Hier wurden 500 Personen von den zuständigen Gesundheitsämtern in Magdeburg sowie im Landkreis Börde zu Bluttests aufgefordert. „Die Kollegen des erkrankten Mitarbeiters hielten sich regelmäßig in denselben Arbeits- und Pausenräumen sowie im Shuttle-Bus auf“, erklärt Hennig.

Eltern wurden informiert

In Magdeburg sei man recht großzügig bei der Festlegung von Kontaktpersonen vorgegangen. Schließlich, so Hennig, spielen auch die Gefühle der Betroffenen eine Rolle. Er veranschaulicht: „Wenn man von einer Person angehustet wurde, die eine Lungentuberkulose hat, möchte man sich höchstwahrscheinlich untersuchen lassen. Auch wenn man weniger als acht Stunden mit dem Erkrankten verbracht hat.“

In Schönebeck wurden Ende September überwiegend die Eltern der meist noch minderjährigen Schüler vom Gesundheitsamt des Salzlandkreises informiert und zu einer Röntgenuntersuchung der Lunge aufgerufen. „Wegen einer Wochen bis Monate dauernden Inkubationszeit ist eine Untersuchung frühestens sechs bis acht Wochen nach dem letztem Kontakt sinnvoll“, erklärt Heike Leonhardt.

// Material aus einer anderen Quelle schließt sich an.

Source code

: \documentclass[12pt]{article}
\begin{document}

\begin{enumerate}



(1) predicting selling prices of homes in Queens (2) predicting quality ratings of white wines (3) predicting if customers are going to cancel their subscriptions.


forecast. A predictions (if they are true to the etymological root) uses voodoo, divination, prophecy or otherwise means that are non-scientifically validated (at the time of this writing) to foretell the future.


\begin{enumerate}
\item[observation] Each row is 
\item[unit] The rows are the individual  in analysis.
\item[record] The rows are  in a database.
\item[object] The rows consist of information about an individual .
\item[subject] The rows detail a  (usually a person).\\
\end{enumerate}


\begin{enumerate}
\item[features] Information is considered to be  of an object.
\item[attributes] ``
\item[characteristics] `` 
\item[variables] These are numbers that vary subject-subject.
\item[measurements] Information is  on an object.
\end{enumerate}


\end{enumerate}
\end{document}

Den direkten Verdacht, dass einer der Schüler ebenfalls an Tuberkulose erkrankt sei, gebe es in Schönebeck jedoch nicht, so Heike Leonhardt. Und auch Eike Hennig sagt, dass man zumindest bei dem Fall im Landkreis Börde von wenigen positiven Bluttests ausgehe. „Im Schnitt fallen meist etwa zehn Prozent dieser Tests positiv aus“, sagt er.

Alle Ergebnisse bisher negativ

In Magdeburg werden diese Woche die ersten Tests durchgeführt, im Landkreis Börde sind von 65 Ergebnissen bisher alle negativ. Und selbst wenn ein Test positiv sei, heiße das nicht gleich, dass die Person auch tatsächlich an Tuberkulose erkrankt. So sei eine sogenannte latente Tuberkulose (ohne Symptome oder Beschwerden) häufig, der tatsächliche Ausbruch der Krankheit sei hingegen vergleichsweise seltener.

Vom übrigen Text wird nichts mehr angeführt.